Established in 1970, the now-Department of Afroamerican and African Studies (DAAS) is an interdisciplinary program of research, instruction, and community outreach. Its intellectual focus and mission is to reflect on and participate in determining emerging directions in the study and representation of the diverse cultures, experiences and societies of Africans and peoples of African descent across the African continent and diaspora.
The Department offers an undergraduate major, with honors, and an undergraduate minor. The Department also offers graduate level courses and has a graduate certificate program allowing students to focus on either African studies or African diaspora studies. Its undergraduate curriculum foregrounds the study of Africa and the African diaspora within a global framework. Focusing on African Studies, African American Studies, and Afro-Caribbean Studies, DAAS faculty produce innovative scholarship and instruction on the history, societies and creativity of the ples of Africa and its diaspora. The Department’s study abroad programs in Africa have long played a pivotal role in providing students, both undergraduate and graduate, with unique and valuable opportunities for intercultural exchanges and experiential learning. The Department is also the home of the South African Initiatives Office (SAIO) and the African Initiative, funded by the Rackham Graduate School. Through SAIO and the African Initiative program, DAAS has supported research and travel for scores of U-M Africanist graduate students in a wide range of departments and schools. The Department collaborates actively with the African Studies Center, located in the International Institute, in enhancing African studies in Southeast Michigan and building research and exchange partnerships between the U-M and African universities.

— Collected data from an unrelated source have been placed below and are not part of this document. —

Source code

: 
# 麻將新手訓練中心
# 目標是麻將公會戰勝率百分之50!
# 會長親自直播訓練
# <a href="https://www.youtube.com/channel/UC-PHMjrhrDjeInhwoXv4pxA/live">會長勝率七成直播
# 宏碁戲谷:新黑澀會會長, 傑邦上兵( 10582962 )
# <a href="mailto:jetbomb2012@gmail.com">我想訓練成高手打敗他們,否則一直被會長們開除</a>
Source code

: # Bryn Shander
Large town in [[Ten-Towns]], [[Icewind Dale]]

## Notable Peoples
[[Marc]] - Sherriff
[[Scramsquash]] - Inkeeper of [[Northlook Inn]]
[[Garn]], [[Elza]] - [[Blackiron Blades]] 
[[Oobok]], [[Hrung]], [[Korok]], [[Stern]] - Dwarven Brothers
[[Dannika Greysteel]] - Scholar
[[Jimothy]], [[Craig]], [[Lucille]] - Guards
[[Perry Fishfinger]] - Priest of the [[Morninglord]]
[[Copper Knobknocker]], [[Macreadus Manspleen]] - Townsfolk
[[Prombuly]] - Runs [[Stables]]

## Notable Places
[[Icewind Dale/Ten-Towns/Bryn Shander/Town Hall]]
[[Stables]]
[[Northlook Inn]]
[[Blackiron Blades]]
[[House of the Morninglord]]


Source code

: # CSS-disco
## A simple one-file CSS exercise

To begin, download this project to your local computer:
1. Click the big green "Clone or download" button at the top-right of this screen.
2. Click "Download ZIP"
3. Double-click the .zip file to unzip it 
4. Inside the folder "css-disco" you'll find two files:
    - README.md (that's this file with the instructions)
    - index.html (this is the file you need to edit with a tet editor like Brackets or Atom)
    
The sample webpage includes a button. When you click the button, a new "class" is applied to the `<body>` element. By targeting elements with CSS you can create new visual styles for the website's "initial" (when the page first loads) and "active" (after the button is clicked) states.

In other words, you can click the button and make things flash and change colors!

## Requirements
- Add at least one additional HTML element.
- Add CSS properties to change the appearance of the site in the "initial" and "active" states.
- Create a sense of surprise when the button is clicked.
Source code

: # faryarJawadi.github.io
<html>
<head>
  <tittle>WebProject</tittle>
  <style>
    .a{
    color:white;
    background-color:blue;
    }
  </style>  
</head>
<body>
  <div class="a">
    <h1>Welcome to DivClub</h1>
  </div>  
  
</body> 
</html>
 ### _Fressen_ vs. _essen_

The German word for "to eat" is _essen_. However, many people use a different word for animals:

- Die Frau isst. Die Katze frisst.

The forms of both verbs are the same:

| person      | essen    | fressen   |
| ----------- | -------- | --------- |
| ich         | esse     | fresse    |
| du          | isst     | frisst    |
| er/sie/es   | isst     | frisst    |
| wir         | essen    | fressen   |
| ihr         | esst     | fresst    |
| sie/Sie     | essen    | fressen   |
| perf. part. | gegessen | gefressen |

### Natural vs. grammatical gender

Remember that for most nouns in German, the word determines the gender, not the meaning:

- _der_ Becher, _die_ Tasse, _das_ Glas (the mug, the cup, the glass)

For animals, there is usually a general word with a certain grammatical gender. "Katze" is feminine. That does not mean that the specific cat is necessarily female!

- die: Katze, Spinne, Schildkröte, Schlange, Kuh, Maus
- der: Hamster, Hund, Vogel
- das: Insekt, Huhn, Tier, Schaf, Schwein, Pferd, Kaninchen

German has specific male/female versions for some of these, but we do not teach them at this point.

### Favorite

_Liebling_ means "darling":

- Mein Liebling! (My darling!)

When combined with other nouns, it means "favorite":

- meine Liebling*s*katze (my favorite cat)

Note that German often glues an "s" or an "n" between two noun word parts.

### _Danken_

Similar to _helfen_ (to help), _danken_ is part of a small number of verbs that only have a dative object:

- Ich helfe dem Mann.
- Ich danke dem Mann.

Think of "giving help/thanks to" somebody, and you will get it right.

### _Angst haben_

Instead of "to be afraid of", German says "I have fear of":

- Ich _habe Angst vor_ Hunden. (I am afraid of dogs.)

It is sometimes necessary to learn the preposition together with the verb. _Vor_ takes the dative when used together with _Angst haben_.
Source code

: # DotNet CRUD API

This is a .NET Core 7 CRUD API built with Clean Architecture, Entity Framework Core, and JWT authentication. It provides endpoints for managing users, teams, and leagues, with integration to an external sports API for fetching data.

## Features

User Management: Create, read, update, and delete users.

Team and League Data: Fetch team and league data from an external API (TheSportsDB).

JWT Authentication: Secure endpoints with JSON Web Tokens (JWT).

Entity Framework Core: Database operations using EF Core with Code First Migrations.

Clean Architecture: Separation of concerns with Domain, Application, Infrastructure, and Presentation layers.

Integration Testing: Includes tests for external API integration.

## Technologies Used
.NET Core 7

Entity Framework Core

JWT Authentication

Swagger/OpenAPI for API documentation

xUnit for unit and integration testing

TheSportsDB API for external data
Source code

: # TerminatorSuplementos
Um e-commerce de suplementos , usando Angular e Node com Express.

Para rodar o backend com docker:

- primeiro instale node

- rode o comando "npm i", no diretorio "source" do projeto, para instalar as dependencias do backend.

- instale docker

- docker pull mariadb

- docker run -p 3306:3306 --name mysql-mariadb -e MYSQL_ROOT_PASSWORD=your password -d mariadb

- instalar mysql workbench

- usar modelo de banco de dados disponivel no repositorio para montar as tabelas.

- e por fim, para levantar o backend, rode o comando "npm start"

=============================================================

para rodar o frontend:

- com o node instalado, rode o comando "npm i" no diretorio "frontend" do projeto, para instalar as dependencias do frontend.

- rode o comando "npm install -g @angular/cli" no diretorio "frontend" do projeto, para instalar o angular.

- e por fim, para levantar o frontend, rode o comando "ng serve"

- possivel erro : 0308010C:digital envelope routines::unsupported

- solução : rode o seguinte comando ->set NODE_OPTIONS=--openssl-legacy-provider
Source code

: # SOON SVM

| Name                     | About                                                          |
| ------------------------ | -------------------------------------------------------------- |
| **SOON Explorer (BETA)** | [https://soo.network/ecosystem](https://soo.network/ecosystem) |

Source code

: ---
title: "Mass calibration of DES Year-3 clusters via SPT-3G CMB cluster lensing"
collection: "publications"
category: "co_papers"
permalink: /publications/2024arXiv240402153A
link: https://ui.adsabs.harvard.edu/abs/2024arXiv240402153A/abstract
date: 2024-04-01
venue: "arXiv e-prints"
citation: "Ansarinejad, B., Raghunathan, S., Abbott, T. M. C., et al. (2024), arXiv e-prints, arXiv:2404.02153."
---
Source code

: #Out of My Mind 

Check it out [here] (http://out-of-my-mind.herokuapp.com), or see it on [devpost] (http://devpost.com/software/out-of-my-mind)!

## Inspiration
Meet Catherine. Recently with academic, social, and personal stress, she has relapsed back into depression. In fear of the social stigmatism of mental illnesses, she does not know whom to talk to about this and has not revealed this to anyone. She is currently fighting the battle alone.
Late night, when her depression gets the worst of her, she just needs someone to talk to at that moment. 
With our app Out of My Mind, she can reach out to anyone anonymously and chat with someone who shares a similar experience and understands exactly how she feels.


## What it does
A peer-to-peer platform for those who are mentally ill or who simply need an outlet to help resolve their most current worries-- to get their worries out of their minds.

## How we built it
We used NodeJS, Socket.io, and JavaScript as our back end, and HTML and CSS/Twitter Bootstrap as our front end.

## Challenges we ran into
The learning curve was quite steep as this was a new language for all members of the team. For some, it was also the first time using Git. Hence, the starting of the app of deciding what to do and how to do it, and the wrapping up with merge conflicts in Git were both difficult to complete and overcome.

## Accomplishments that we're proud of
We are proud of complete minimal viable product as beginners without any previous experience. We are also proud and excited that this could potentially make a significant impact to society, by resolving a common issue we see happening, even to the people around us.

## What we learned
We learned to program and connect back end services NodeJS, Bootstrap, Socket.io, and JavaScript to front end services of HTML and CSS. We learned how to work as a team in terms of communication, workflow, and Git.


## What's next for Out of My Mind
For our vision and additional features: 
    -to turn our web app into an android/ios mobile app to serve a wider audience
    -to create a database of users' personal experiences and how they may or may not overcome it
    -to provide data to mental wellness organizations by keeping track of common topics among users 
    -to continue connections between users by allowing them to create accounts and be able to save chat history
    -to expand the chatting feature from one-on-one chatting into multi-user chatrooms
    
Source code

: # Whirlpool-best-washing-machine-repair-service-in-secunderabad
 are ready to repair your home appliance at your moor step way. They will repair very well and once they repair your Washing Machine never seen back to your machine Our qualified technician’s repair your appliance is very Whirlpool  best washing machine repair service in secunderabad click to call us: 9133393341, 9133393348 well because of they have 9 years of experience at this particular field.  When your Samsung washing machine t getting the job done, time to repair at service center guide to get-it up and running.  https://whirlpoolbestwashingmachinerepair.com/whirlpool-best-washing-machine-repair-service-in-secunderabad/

At the core of our mission is strengthening the fields of African American and African Studies by encouraging the production and public dissemination of original research and scholarly knowledge about Africa and its diaspora, its diverse cultures and peoples, and their changing relationship, past and present, to the modern world. Strengthening these fields is at the core of our instruction, as well. At both the undergraduate and graduate level, we seek to train not only informed and productive citizens, but also the next generation of scholars in these fields.